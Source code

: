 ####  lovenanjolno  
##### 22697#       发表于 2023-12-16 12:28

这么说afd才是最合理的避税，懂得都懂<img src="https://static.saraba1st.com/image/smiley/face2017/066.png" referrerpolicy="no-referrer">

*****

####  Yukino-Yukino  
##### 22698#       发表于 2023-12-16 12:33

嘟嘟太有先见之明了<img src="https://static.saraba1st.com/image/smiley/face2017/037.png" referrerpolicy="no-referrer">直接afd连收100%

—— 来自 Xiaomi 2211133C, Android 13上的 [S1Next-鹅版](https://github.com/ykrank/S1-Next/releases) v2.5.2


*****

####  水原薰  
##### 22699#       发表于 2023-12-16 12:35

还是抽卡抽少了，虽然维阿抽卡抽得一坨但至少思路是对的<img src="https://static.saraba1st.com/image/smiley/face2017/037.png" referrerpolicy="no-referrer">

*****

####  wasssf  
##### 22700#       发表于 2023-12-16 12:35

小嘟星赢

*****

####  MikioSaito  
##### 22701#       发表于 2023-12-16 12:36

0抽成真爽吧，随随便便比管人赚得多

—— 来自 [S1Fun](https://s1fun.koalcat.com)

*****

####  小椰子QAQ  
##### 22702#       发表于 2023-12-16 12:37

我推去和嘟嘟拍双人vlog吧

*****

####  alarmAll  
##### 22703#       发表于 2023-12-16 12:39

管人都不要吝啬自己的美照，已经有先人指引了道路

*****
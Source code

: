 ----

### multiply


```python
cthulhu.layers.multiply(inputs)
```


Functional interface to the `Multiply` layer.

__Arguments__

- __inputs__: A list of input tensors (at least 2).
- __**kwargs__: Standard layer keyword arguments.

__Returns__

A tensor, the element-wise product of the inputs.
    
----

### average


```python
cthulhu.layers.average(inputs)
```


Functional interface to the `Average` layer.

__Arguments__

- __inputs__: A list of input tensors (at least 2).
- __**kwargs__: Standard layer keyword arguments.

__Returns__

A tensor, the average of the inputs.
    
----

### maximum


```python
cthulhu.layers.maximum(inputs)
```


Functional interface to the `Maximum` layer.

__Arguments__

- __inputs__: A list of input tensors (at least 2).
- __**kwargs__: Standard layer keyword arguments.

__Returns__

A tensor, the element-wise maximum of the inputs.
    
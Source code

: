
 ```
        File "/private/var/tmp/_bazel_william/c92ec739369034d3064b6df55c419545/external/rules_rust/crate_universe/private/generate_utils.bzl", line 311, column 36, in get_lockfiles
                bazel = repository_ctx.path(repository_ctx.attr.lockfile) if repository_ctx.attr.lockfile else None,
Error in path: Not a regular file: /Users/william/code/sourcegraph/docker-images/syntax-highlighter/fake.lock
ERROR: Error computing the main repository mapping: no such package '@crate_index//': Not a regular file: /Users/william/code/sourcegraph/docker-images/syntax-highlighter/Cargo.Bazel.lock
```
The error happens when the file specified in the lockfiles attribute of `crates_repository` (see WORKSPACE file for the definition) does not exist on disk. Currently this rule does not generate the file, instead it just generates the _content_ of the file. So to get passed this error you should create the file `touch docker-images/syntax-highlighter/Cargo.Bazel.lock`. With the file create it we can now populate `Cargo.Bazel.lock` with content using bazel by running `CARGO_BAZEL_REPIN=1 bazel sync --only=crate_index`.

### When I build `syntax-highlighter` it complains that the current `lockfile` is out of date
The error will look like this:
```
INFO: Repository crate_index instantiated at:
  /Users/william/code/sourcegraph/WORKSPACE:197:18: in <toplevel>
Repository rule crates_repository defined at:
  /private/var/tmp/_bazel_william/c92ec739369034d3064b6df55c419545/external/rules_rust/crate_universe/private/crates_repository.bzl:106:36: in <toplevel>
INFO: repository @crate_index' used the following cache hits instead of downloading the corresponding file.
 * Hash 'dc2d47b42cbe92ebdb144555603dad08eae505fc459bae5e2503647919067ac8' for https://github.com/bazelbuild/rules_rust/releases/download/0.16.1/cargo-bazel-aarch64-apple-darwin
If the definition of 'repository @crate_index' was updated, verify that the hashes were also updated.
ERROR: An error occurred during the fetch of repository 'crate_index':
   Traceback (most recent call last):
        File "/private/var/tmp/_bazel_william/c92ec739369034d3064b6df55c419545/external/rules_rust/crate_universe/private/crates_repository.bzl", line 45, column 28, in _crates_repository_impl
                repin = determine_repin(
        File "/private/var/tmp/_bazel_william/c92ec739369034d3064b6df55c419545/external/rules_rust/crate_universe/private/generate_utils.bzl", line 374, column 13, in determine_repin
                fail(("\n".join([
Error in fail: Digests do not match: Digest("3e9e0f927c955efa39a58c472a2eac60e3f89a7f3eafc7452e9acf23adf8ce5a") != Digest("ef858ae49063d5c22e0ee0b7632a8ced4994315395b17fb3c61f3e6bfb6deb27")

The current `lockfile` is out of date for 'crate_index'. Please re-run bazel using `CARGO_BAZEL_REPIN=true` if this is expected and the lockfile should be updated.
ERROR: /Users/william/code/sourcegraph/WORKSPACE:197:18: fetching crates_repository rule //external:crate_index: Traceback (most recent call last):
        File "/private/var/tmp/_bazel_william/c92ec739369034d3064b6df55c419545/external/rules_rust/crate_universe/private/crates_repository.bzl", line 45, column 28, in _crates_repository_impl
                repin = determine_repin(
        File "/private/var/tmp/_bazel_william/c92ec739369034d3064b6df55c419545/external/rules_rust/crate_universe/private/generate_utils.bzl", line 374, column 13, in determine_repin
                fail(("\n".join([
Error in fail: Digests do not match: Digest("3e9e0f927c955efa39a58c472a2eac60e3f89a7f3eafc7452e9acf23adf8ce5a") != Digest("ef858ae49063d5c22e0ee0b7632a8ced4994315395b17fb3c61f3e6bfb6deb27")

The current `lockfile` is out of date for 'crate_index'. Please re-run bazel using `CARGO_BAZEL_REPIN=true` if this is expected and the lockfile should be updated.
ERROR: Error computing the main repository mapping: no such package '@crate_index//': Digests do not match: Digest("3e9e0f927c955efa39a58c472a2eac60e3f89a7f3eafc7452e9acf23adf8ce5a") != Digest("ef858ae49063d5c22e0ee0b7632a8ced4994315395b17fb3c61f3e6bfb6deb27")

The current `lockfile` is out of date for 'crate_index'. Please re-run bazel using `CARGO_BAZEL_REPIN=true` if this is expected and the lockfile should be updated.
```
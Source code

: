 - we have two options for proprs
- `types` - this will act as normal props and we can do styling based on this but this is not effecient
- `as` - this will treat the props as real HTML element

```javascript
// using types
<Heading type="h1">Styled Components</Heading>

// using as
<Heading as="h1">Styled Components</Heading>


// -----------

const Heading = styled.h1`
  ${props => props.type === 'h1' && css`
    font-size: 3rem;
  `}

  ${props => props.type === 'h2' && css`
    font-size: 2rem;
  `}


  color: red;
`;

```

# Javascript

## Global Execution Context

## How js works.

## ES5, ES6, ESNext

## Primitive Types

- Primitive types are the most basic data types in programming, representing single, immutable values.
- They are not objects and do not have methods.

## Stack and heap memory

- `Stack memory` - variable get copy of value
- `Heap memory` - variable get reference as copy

→ **YOUR TASK**
How many lines of the records contain "that"? Answer with the number only.

→ **SOLUTION FOR THIS PROBLEM**
2